Required action: Every line from the one with "## Próximas etapas" to the end of the data needs to be copied exactly, and no line before it.

### Exercise material

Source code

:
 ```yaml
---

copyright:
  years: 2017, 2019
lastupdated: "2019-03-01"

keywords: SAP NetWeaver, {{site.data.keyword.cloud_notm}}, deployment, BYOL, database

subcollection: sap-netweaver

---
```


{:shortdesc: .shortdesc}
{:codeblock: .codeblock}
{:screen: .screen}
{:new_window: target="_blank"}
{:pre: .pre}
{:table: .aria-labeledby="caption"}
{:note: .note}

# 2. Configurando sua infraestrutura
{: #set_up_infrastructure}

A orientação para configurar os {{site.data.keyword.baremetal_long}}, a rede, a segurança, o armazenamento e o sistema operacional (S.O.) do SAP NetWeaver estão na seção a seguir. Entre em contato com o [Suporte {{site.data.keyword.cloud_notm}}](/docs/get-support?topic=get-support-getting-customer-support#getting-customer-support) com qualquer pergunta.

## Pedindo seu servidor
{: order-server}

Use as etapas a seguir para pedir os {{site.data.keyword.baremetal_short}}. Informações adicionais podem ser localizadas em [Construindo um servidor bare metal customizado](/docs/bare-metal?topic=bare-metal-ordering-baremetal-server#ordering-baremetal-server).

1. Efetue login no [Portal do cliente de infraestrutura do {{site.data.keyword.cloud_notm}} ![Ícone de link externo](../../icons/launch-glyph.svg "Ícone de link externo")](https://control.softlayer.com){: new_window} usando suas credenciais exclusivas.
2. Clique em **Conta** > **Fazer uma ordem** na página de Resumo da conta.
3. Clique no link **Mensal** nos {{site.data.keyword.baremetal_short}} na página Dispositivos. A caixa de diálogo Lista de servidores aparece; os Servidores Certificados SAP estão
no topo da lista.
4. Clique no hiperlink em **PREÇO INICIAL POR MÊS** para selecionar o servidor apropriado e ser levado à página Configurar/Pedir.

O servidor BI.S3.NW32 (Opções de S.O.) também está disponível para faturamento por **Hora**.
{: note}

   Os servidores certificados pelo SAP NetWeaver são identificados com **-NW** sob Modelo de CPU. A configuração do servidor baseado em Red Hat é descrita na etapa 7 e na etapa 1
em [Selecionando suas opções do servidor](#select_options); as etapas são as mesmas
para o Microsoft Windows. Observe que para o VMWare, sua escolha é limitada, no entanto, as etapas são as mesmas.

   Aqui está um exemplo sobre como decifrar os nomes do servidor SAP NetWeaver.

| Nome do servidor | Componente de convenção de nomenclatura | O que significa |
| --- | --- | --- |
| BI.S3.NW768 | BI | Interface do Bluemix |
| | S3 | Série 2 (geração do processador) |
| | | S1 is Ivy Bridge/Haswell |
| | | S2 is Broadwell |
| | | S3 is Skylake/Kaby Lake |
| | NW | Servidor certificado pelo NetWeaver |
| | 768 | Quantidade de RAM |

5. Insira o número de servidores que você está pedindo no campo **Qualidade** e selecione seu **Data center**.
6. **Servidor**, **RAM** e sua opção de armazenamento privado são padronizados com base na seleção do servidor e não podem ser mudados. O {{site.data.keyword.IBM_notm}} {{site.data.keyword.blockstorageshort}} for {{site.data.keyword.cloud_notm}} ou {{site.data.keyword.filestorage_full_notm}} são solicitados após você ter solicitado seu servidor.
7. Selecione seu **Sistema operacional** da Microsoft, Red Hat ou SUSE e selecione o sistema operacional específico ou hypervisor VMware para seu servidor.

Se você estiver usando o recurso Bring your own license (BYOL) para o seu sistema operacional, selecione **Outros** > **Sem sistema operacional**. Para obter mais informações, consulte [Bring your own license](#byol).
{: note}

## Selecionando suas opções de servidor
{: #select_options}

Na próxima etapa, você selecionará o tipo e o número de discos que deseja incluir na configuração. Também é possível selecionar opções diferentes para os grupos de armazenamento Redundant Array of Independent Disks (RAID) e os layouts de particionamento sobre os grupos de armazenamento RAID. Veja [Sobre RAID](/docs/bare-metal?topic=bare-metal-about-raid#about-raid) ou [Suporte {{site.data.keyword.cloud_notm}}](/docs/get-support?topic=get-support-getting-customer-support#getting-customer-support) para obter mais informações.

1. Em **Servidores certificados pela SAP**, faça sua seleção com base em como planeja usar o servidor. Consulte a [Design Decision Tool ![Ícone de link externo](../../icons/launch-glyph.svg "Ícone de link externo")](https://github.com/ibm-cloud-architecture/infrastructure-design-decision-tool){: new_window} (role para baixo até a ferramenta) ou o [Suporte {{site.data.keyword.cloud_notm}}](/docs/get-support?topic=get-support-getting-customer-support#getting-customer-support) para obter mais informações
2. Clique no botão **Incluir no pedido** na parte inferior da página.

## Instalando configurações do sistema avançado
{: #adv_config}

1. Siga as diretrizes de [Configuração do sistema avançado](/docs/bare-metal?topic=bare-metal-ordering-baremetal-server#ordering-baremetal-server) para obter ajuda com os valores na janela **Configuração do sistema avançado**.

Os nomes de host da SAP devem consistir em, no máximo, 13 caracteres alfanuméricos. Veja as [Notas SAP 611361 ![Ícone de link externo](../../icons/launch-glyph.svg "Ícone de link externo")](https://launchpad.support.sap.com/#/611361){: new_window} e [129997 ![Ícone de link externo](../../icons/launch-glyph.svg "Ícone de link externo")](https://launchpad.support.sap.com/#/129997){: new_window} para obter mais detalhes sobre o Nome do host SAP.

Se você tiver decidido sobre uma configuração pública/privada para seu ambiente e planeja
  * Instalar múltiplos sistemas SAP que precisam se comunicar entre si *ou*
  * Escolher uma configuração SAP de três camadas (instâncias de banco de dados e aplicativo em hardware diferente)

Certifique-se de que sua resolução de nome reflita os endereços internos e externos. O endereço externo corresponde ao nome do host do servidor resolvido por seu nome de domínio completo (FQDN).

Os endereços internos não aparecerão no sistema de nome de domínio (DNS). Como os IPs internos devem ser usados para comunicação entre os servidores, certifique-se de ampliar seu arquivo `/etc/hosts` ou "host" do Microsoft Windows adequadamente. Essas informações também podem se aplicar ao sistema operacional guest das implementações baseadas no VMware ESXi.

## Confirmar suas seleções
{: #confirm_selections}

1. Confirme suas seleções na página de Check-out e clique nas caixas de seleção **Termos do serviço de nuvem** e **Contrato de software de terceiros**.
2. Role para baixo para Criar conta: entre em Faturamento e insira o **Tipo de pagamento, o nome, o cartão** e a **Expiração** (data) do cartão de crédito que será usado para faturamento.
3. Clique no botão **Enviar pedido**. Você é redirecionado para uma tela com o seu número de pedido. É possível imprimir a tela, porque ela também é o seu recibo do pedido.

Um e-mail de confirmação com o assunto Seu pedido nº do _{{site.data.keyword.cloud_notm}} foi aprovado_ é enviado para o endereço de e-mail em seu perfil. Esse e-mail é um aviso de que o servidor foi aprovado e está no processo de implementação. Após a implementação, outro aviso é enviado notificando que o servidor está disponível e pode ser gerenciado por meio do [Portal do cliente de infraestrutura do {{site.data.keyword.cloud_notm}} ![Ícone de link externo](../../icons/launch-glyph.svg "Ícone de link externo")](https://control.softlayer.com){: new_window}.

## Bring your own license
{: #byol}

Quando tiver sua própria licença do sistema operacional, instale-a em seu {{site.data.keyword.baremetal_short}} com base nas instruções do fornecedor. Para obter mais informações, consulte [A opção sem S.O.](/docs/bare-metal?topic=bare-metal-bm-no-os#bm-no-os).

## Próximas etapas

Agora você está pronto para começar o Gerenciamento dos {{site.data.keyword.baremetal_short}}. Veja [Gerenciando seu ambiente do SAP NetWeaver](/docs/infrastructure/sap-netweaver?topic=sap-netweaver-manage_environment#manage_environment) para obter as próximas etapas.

######

Result for this task:
## Próximas etapas

Agora você está pronto para começar o Gerenciamento dos {{site.data.keyword.baremetal_short}}. Veja [Gerenciando seu ambiente do SAP NetWeaver](/docs/infrastructure/sap-netweaver?topic=sap-netweaver-manage_environment#manage_environment) para obter as próximas etapas.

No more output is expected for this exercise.